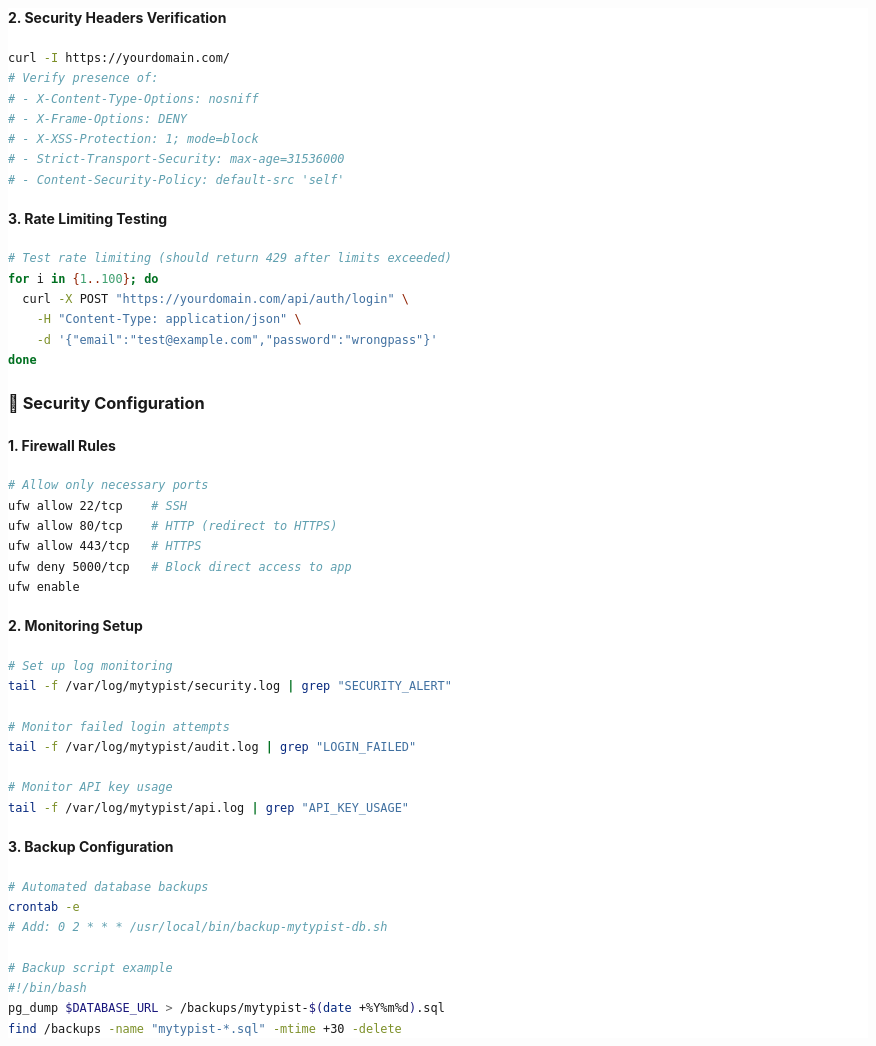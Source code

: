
 ```bash
```

#### 2. **Security Headers Verification**
```bash
curl -I https://yourdomain.com/
# Verify presence of:
# - X-Content-Type-Options: nosniff
# - X-Frame-Options: DENY
# - X-XSS-Protection: 1; mode=block
# - Strict-Transport-Security: max-age=31536000
# - Content-Security-Policy: default-src 'self'
```

#### 3. **Rate Limiting Testing**
```bash
# Test rate limiting (should return 429 after limits exceeded)
for i in {1..100}; do
  curl -X POST "https://yourdomain.com/api/auth/login" \
    -H "Content-Type: application/json" \
    -d '{"email":"test@example.com","password":"wrongpass"}'
done
```

### 🔐 **Security Configuration**

#### 1. **Firewall Rules**
```bash
# Allow only necessary ports
ufw allow 22/tcp    # SSH
ufw allow 80/tcp    # HTTP (redirect to HTTPS)
ufw allow 443/tcp   # HTTPS
ufw deny 5000/tcp   # Block direct access to app
ufw enable
```

#### 2. **Monitoring Setup**
```bash
# Set up log monitoring
tail -f /var/log/mytypist/security.log | grep "SECURITY_ALERT"

# Monitor failed login attempts
tail -f /var/log/mytypist/audit.log | grep "LOGIN_FAILED"

# Monitor API key usage
tail -f /var/log/mytypist/api.log | grep "API_KEY_USAGE"
```

#### 3. **Backup Configuration**
```bash
# Automated database backups
crontab -e
# Add: 0 2 * * * /usr/local/bin/backup-mytypist-db.sh

# Backup script example
#!/bin/bash
pg_dump $DATABASE_URL > /backups/mytypist-$(date +%Y%m%d).sql
find /backups -name "mytypist-*.sql" -mtime +30 -delete
```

= = =

» TO DO:
Would you please copy all lines in the data that contain the word "backups"?

» ANSWER SECTION:
# Automated database backups
pg_dump $DATABASE_URL > /backups/mytypist-$(date +%Y%m%d).sql
find /backups -name "mytypist-*.sql" -mtime +30 -delete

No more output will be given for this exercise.